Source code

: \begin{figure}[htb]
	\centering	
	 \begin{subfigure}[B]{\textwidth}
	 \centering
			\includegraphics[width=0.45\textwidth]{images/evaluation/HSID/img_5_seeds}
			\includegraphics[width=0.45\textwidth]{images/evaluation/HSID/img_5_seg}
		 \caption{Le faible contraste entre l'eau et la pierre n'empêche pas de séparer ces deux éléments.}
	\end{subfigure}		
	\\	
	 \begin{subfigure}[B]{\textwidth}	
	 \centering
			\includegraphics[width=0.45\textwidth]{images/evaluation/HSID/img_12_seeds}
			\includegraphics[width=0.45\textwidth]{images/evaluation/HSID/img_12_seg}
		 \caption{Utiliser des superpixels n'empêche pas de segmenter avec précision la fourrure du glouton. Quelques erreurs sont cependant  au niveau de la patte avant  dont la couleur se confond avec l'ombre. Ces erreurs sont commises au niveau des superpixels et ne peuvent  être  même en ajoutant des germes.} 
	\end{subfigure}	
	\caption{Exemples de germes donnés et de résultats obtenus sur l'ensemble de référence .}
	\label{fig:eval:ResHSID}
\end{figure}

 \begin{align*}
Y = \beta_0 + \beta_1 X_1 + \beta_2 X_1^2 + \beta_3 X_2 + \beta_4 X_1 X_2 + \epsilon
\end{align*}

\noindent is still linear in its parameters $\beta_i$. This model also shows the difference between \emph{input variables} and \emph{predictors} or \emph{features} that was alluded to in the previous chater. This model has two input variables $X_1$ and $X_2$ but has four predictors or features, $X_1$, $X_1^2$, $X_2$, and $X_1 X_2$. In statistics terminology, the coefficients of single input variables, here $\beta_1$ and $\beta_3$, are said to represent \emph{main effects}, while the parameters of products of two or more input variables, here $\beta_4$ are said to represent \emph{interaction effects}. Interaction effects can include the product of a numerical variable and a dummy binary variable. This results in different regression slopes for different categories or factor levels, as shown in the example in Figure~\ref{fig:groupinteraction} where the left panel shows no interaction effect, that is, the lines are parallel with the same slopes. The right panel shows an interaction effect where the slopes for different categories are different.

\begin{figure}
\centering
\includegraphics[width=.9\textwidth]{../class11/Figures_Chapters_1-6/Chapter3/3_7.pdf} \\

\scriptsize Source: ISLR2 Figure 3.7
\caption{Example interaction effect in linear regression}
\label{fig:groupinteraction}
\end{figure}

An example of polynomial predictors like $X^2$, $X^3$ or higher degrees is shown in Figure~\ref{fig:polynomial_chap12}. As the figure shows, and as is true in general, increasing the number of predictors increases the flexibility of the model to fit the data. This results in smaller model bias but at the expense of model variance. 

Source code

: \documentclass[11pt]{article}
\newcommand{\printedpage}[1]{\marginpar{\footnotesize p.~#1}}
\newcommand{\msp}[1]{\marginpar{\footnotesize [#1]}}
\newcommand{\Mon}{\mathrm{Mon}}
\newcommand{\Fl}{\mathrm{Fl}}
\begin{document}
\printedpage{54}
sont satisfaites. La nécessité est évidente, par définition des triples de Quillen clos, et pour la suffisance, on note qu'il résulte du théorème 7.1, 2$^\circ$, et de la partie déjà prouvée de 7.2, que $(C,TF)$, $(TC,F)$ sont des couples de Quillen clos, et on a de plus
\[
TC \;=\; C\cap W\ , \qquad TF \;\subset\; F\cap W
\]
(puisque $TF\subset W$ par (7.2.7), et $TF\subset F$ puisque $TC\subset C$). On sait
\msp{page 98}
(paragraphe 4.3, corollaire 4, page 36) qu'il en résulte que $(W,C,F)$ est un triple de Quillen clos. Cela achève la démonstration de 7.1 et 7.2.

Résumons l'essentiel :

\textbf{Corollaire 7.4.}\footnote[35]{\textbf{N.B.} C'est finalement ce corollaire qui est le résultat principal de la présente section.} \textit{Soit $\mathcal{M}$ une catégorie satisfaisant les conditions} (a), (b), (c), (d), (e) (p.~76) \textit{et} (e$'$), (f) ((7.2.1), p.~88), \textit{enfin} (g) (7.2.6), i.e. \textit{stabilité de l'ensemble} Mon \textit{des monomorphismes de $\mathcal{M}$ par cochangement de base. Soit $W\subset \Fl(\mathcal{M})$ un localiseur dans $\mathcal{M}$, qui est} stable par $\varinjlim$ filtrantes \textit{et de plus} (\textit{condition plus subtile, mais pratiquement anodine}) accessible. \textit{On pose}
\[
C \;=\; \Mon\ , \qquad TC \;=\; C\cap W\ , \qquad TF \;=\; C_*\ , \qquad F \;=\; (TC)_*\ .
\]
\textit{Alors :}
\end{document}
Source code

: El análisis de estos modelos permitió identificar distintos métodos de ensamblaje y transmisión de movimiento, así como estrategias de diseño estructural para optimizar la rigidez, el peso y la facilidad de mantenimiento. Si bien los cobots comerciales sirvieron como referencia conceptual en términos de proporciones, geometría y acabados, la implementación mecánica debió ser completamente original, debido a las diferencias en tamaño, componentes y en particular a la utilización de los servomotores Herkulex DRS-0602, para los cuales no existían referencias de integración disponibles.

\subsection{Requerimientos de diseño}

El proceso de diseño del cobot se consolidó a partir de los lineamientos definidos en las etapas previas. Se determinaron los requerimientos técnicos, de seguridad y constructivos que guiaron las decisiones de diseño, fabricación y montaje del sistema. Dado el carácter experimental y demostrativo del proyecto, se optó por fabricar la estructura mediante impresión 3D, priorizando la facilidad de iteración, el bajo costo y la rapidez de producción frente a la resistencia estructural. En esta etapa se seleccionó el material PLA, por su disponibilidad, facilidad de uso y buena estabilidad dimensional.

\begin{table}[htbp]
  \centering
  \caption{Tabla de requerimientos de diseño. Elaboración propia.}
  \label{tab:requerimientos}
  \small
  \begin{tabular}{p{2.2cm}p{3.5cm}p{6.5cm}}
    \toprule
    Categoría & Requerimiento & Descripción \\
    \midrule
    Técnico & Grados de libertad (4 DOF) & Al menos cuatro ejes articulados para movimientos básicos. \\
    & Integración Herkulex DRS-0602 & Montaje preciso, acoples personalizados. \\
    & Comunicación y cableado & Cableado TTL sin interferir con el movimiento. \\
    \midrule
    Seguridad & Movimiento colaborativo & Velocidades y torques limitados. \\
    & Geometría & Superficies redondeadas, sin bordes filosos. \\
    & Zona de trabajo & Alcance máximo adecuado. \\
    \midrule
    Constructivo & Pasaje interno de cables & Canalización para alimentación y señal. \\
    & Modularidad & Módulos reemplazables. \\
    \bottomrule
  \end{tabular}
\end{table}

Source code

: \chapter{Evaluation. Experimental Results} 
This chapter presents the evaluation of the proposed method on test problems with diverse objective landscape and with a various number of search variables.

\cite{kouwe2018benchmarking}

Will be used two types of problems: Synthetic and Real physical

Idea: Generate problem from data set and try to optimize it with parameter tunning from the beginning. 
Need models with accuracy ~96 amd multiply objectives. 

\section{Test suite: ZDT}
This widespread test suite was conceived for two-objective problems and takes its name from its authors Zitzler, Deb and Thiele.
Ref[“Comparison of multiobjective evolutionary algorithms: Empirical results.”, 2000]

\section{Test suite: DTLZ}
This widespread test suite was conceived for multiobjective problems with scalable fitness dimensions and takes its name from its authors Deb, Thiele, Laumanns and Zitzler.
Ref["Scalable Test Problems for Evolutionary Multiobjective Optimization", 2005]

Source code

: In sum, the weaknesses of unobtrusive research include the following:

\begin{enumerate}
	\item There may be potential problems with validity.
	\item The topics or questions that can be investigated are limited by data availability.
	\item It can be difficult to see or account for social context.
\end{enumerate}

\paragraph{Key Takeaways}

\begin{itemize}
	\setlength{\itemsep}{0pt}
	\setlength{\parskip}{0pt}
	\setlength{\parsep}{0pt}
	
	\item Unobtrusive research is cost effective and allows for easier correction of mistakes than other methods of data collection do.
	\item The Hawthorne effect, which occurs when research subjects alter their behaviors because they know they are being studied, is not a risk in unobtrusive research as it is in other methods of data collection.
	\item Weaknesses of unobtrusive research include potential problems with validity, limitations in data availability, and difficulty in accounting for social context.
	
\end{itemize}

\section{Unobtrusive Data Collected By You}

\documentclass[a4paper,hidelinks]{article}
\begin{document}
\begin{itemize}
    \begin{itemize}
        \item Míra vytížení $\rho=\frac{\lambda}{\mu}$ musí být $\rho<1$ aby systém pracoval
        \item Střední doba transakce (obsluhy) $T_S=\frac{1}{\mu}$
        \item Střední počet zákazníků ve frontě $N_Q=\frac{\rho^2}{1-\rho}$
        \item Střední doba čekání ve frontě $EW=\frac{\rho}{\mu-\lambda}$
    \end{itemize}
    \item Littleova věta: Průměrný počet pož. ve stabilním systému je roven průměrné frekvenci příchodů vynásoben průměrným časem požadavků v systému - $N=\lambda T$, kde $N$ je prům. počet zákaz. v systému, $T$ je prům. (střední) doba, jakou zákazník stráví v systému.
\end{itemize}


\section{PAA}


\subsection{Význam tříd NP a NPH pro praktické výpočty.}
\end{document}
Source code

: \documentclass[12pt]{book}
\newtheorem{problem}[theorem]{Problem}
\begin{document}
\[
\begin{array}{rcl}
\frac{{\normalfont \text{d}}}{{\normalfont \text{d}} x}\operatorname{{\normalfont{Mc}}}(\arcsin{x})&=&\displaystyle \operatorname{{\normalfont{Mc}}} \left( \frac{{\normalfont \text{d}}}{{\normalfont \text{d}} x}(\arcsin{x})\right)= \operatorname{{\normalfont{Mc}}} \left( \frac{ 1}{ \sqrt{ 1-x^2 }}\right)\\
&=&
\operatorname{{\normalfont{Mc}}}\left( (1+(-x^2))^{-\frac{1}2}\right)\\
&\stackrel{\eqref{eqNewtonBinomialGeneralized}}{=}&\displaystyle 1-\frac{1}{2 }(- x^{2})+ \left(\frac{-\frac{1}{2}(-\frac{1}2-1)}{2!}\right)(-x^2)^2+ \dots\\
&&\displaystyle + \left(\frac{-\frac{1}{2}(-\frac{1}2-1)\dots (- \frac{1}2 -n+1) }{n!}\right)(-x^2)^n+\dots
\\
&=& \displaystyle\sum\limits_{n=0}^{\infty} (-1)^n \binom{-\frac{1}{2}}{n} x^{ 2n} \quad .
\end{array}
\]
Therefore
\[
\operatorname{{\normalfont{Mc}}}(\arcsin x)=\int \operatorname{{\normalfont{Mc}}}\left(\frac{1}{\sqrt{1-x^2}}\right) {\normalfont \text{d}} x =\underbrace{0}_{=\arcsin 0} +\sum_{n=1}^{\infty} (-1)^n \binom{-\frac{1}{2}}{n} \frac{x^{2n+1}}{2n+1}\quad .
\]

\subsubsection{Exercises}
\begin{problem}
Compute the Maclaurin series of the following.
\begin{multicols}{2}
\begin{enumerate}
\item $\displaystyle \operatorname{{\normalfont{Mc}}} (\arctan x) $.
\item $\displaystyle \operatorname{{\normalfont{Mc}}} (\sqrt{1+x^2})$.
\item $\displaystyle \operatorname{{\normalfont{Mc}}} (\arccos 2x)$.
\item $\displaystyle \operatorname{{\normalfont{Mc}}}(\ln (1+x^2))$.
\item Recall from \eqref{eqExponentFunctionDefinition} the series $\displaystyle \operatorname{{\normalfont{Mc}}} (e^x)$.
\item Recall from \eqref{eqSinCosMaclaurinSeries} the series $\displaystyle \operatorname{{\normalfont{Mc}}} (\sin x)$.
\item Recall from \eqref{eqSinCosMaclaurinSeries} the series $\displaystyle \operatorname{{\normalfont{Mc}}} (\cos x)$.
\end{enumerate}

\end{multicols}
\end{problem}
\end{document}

==============================

● **TASK OBJECTIVE**
Show all of the lines above in which "Recall" is present.

● **SOLUTION**
\item Recall from \eqref{eqExponentFunctionDefinition} the series $\displaystyle \operatorname{{\normalfont{Mc}}} (e^x)$.
\item Recall from \eqref{eqSinCosMaclaurinSeries} the series $\displaystyle \operatorname{{\normalfont{Mc}}} (\sin x)$.
\item Recall from \eqref{eqSinCosMaclaurinSeries} the series $\displaystyle \operatorname{{\normalfont{Mc}}} (\cos x)$.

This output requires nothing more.